La discrimination mentionnée en résumé concerne des propos xénophobes ou racistes (je n'arrive pas à discerner sur ce cas précis, probablement les deux).

 

"Bonjouuuuuur UNSEN-CGT, mobilisation pour plus de moyens pour l'école ! Les revendications du bon sens : moins d'élèves par classe, rénovation des salles vétustes, augmen... Oui Monsieur, on rejoint la manif' à Bastille à 14h. Augmentation des salaires et des budgets ! Mobilisation ! Bonjour Madame, UNSEN-CGT, vous n'êtes pas intéressée ? C'est pour vos enfants !"

***

Ah je vais me la faire, je vais me la faire !

Non mais elle vient vraiment de dire que ce sont des protégés du système ?!

Mais... Elle est sérieuse là ?

***

Le tract est pris et soudain la moutarde monte au nez. La fulgurance de l'instant illustre l'urgence. Comment peut-on être aussi égoïste ? Au-delà de ça, comment peut-on, par pure jalousie, refuser que d'autres voient leur salaire augmenter ? N'est-ce pas tant mieux pour eux s'ils obtiennent gain de cause ? Est-ce que cela la concerne ? Probablement que oui, et c'est là où s'arrête la litanie des questions.

L'école est publique et gratuite et est donc le fruit de la redistribution du fruit de l'impôt.
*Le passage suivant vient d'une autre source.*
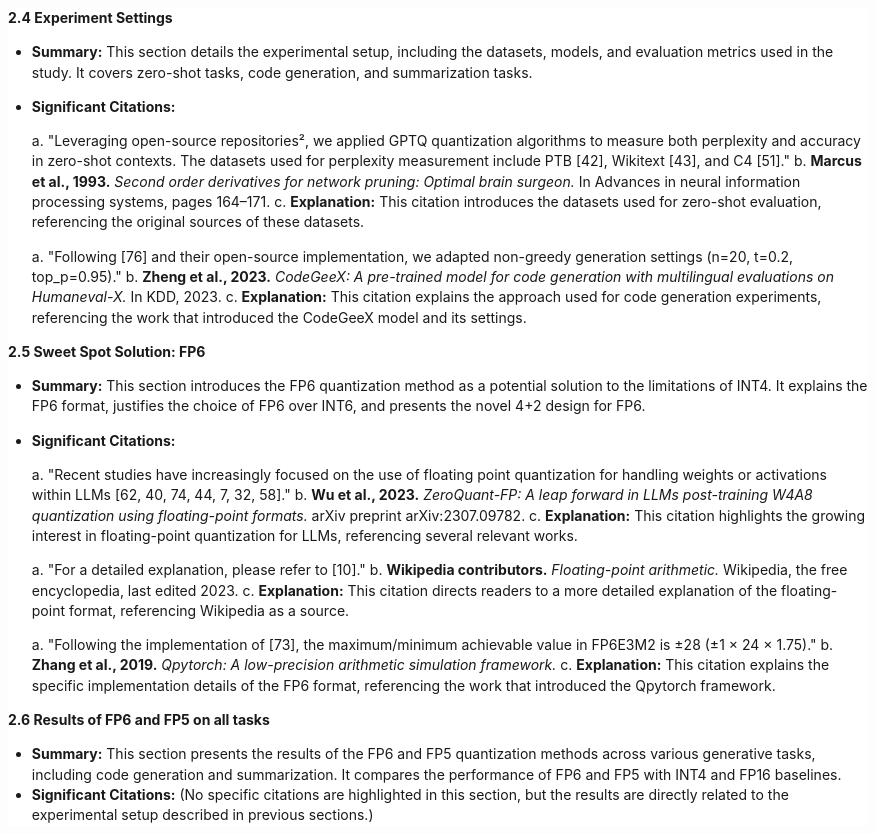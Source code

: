 
**2.4 Experiment Settings**

- **Summary:** This section details the experimental setup, including the datasets, models, and evaluation metrics used in the study. It covers zero-shot tasks, code generation, and summarization tasks.
- **Significant Citations:**

    a. "Leveraging open-source repositories², we applied GPTQ quantization algorithms to measure both perplexity and accuracy in zero-shot contexts. The datasets used for perplexity measurement include PTB [42], Wikitext [43], and C4 [51]."
    b. **Marcus et al., 1993.** *Second order derivatives for network pruning: Optimal brain surgeon.* In Advances in neural information processing systems, pages 164–171.
    c. **Explanation:** This citation introduces the datasets used for zero-shot evaluation, referencing the original sources of these datasets.

    a. "Following [76] and their open-source implementation, we adapted non-greedy generation settings (n=20, t=0.2, top_p=0.95)."
    b. **Zheng et al., 2023.** *CodeGeeX: A pre-trained model for code generation with multilingual evaluations on Humaneval-X.* In KDD, 2023.
    c. **Explanation:** This citation explains the approach used for code generation experiments, referencing the work that introduced the CodeGeeX model and its settings.


**2.5 Sweet Spot Solution: FP6**

- **Summary:** This section introduces the FP6 quantization method as a potential solution to the limitations of INT4. It explains the FP6 format, justifies the choice of FP6 over INT6, and presents the novel 4+2 design for FP6.
- **Significant Citations:**

    a. "Recent studies have increasingly focused on the use of floating point quantization for handling weights or activations within LLMs [62, 40, 74, 44, 7, 32, 58]."
    b. **Wu et al., 2023.** *ZeroQuant-FP: A leap forward in LLMs post-training W4A8 quantization using floating-point formats.* arXiv preprint arXiv:2307.09782.
    c. **Explanation:** This citation highlights the growing interest in floating-point quantization for LLMs, referencing several relevant works.

    a. "For a detailed explanation, please refer to [10]."
    b. **Wikipedia contributors.** *Floating-point arithmetic.* Wikipedia, the free encyclopedia, last edited 2023.
    c. **Explanation:** This citation directs readers to a more detailed explanation of the floating-point format, referencing Wikipedia as a source.

    a. "Following the implementation of [73], the maximum/minimum achievable value in FP6E3M2 is ±28 (±1 × 24 × 1.75)."
    b. **Zhang et al., 2019.** *Qpytorch: A low-precision arithmetic simulation framework.*
    c. **Explanation:** This citation explains the specific implementation details of the FP6 format, referencing the work that introduced the Qpytorch framework.


**2.6 Results of FP6 and FP5 on all tasks**

- **Summary:** This section presents the results of the FP6 and FP5 quantization methods across various generative tasks, including code generation and summarization. It compares the performance of FP6 and FP5 with INT4 and FP16 baselines.
- **Significant Citations:** 
    (No specific citations are highlighted in this section, but the results are directly related to the experimental setup described in previous sections.)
Or, Sophie, la quarantaine, chef de projet dans un grand groupe du BTP, 5436.48 euros nets sur son compte bancaire chaque mois, en concubinage avec un technicien informatique qui émarge à 3000 euros bruts hors prime et treizième mois, mère de deux enfants, estime viscéralement qu'elle paie trop d'impôts, et que l'augmentation de la paie de Madame Labutte, professeure de musique, aura une incidence économique remarquable sur la vie fiscale de son foyer.

***

Elle est vraiment en train de crier sur la prof que le programme n'est pas bouclé et que ses enfants ont des lacunes à cause d'eux ?! Est-ce qu'elle se rend compte seulement qu'elle n'a aucune compétence particulière pour mesurer le progrès et les acquis de ses gosses ? Vous remettez en question la baguette de votre boulanger, vous ?
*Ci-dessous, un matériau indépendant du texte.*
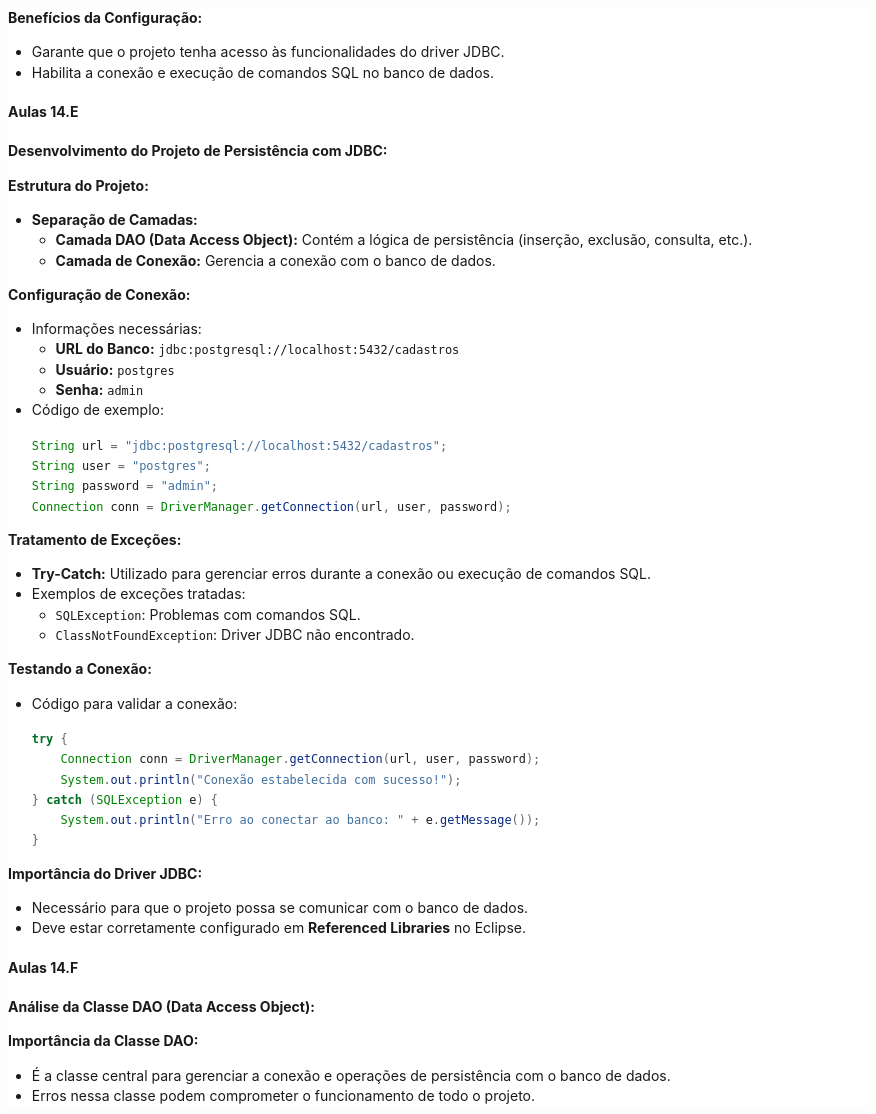 **Benefícios da Configuração:**
  - Garante que o projeto tenha acesso às funcionalidades do driver JDBC.
  - Habilita a conexão e execução de comandos SQL no banco de dados.

#### Aulas 14.E

**Desenvolvimento do Projeto de Persistência com JDBC:**

**Estrutura do Projeto:**
  - **Separação de Camadas:**
    - **Camada DAO (Data Access Object):** Contém a lógica de persistência (inserção, exclusão, consulta, etc.).
    - **Camada de Conexão:** Gerencia a conexão com o banco de dados.

**Configuração de Conexão:**
  - Informações necessárias:
    - **URL do Banco:** `jdbc:postgresql://localhost:5432/cadastros`
    - **Usuário:** `postgres`
    - **Senha:** `admin`
  - Código de exemplo:
    ```java
    String url = "jdbc:postgresql://localhost:5432/cadastros";
    String user = "postgres";
    String password = "admin";
    Connection conn = DriverManager.getConnection(url, user, password);
    ```

**Tratamento de Exceções:**
  - **Try-Catch:** Utilizado para gerenciar erros durante a conexão ou execução de comandos SQL.
  - Exemplos de exceções tratadas:
    - `SQLException`: Problemas com comandos SQL.
    - `ClassNotFoundException`: Driver JDBC não encontrado.

**Testando a Conexão:**
  - Código para validar a conexão:
    ```java
    try {
        Connection conn = DriverManager.getConnection(url, user, password);
        System.out.println("Conexão estabelecida com sucesso!");
    } catch (SQLException e) {
        System.out.println("Erro ao conectar ao banco: " + e.getMessage());
    }
    ```

**Importância do Driver JDBC:**
  - Necessário para que o projeto possa se comunicar com o banco de dados.
  - Deve estar corretamente configurado em **Referenced Libraries** no Eclipse.

#### Aulas 14.F

**Análise da Classe DAO (Data Access Object):**

**Importância da Classe DAO:**
  - É a classe central para gerenciar a conexão e operações de persistência com o banco de dados.
  - Erros nessa classe podem comprometer o funcionamento de todo o projeto.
(Bon, l'exemple est mauvais, en vérité, on peut comprendre l'exigence des Français envers cette institution nationale qu'est la baguette.)

Au pire, elle ne prend pas le tract et elle s'en va, c'est quoi ce besoin de taper une esclandre ? Et même si elle n'est pas d'accord avec le prof, pourquoi est-ce qu'elle ne lui parle pas avec un minimum de respect ? Les professeurs ne sont pas des paillassons des bons vouloirs des parents, à la fin !

***

Dans le même temps, soucieuse de la réussite scolaire de sa petite Léonie (CM2 B, classe bleue), Sophie envisage de l'inscrire dans le privé l'année suivante. Cela leur coûtera l'équivalent d'un mois de salaire de son compagnon. Ça, c'est de l'argent bien dépensé, et pour cause : elle aura la main sur le fléchage de ce que l'État lui aurait ponctionné si c'était ce gueulard de Camalerre qui était passé à la présidentielle. (Aussi, Léonie fait trois activités extrascolaires par semaine, et geint très gentiment le matin car elle est une enfant sage avant d'être une enfant fatiguée. Oh et puis elle a un portable sur lequel elle assiste passive aux immondices que la classe déverse sur Yanis à cause de son homosexualité supposée.)

Quant à Quentin, quatorze ans, quatrième de sa classe, il est déjà destiné à la Sainte Voie Scientifique. Après tout, Sophie vote consciencieusement pour tous les programmes qui détricotent le reste, l'apprentissage, l'alternance, les lycées professionnels, tout. C'est quasiment cohérent. (Ceci dit, Madame Folio, professeure de physique-chimie dans un lycée de réputation correcte, trouve que gérer sept classes de quarante élèves, prendre en compte la réforme du bac, comprendre le fonctionnement de CoursEnSup, ce n'est pas donné non plus. Alors, les heures sup non reconnues non rémunérées et les pauses méridienne qui se transforment en ateliers paperasse, elle connaît.)

***

C'est parti d'un coup, je l'ai emplafonnée.

***

"Mais vous vous croyez où, à parler comme cela à un professeur de la nation ? Au café du commerce ? C'est l'école de la République ici, pas un paradis fiscal !
- Je sais mieux que vous ce que j'ai à faire de la France, qui est mon pays, que vous.
- Xénophobe qui plus est. Félicitations. Et pour information, dans le pays d'origine de mes parents, j'aurais crevé d'avoir le droit de rentrer ici."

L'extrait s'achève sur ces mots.